Supplied information:
......
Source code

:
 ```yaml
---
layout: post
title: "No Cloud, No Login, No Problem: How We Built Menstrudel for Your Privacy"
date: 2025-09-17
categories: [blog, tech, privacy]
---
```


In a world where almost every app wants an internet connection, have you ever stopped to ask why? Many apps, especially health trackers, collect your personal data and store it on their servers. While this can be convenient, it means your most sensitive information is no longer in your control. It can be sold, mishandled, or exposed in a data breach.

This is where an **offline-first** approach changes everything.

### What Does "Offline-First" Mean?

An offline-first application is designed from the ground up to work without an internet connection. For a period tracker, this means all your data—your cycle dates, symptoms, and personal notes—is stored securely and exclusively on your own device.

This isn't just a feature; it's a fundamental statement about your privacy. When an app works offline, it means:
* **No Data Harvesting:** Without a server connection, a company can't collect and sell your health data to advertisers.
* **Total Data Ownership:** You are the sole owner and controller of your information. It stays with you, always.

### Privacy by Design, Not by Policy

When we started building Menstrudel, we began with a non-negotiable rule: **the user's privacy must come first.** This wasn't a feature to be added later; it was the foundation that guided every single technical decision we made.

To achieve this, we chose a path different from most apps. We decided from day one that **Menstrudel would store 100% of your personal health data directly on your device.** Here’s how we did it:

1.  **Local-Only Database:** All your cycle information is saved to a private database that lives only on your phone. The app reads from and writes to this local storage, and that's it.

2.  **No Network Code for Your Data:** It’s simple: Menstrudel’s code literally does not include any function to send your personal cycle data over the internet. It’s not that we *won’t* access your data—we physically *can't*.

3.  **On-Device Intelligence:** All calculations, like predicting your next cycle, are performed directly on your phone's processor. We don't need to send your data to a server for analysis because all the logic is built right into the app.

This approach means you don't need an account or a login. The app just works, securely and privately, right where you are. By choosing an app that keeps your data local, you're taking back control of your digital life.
......
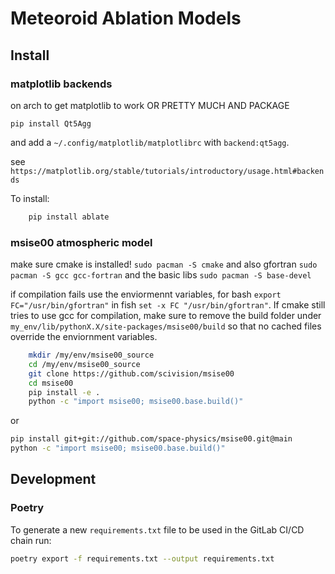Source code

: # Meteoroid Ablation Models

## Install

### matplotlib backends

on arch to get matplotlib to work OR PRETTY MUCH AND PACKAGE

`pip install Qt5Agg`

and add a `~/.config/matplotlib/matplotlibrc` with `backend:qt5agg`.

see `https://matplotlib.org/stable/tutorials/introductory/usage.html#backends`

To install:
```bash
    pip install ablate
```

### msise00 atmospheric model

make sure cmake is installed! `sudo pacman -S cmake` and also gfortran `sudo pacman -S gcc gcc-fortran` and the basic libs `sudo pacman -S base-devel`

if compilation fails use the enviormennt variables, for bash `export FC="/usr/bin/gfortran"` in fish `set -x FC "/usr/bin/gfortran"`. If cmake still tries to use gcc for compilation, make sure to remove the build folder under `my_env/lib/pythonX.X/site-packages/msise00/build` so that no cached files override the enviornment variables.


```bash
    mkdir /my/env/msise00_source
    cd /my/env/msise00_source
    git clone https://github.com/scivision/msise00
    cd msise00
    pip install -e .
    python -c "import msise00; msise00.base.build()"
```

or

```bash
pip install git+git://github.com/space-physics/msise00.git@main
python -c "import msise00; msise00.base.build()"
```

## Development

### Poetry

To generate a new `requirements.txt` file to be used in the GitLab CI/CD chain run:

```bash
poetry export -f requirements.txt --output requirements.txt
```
......
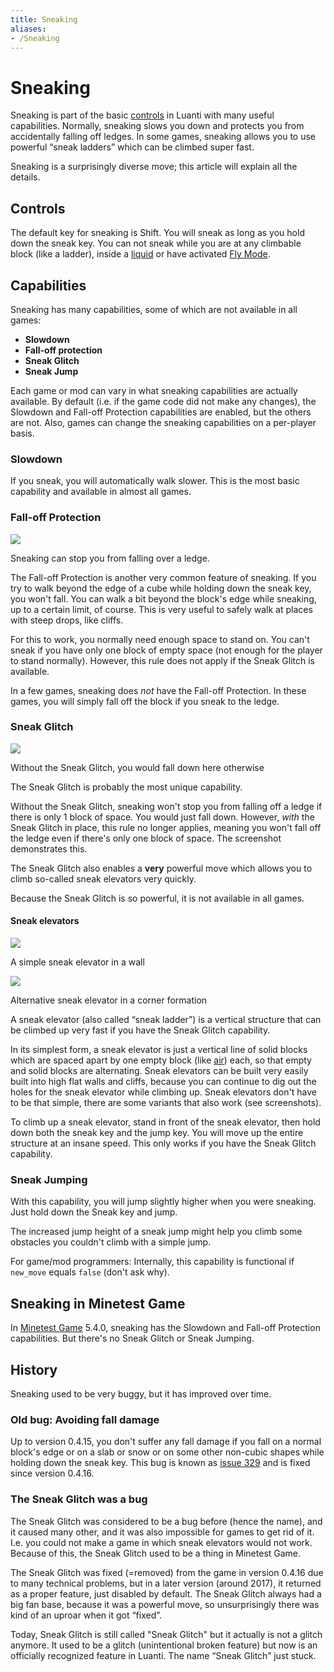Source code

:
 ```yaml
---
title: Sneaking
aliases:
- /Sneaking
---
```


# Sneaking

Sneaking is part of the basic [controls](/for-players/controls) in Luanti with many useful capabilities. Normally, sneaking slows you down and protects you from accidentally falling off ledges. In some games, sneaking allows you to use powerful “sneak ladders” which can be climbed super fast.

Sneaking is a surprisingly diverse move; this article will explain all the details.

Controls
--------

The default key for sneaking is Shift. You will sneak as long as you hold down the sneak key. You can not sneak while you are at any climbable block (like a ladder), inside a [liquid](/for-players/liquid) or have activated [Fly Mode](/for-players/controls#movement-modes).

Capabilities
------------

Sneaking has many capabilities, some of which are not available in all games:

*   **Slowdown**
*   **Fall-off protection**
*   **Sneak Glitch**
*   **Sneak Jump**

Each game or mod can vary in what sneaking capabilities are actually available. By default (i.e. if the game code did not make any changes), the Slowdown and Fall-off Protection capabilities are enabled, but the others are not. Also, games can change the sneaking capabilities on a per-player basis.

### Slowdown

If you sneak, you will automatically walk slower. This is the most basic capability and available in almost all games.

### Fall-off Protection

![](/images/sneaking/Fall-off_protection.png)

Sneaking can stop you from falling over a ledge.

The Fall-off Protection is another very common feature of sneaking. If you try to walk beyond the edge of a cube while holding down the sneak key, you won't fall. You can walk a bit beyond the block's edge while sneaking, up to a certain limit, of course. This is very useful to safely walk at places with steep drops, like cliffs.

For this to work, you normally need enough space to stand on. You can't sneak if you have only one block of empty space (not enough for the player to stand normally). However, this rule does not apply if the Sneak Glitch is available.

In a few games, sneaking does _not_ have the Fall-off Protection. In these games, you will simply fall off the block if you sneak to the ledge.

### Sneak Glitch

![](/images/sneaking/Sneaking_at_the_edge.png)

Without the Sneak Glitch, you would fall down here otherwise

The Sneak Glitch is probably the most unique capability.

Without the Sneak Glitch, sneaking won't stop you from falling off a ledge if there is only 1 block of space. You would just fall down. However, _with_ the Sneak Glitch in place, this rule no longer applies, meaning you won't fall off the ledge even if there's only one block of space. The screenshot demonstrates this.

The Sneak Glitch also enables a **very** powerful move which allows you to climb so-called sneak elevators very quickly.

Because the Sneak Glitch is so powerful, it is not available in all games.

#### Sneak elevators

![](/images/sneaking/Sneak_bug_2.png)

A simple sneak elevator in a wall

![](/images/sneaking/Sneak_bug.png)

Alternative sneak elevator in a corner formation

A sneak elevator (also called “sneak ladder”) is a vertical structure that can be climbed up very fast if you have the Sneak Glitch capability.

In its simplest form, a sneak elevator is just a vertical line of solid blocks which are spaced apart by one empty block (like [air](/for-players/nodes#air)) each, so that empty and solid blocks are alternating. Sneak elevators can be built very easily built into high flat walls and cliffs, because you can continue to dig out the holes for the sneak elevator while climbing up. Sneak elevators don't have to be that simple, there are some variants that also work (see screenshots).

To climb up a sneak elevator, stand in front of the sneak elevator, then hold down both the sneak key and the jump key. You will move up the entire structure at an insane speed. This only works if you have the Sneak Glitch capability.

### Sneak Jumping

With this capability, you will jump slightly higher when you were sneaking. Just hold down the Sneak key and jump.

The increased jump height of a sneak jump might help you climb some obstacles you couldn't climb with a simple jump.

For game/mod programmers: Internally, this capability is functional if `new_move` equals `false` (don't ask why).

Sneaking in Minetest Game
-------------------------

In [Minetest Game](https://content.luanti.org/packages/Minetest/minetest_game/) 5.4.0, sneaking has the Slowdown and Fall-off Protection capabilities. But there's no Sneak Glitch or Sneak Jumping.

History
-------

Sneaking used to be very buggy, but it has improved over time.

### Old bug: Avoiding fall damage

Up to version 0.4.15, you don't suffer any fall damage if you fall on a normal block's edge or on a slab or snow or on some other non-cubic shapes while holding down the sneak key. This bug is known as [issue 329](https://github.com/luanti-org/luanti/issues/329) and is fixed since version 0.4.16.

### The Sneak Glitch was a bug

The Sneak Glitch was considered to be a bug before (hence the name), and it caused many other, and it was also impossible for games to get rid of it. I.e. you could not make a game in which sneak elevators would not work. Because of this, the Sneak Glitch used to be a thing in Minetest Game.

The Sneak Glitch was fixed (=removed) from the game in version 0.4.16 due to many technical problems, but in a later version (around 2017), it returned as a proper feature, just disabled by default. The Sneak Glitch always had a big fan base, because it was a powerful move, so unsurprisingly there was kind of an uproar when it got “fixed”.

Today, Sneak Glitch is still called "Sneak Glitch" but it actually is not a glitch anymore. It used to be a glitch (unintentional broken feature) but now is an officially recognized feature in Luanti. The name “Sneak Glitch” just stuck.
......
Your instructions:
Report, for the data above, every line in which the string "damage" appears.

Response to this task:
### Old bug: Avoiding fall damage
Up to version 0.4.15, you don't suffer any fall damage if you fall on a normal block's edge or on a slab or snow or on some other non-cubic shapes while holding down the sneak key. This bug is known as [issue 329](https://github.com/luanti-org/luanti/issues/329) and is fixed since version 0.4.16.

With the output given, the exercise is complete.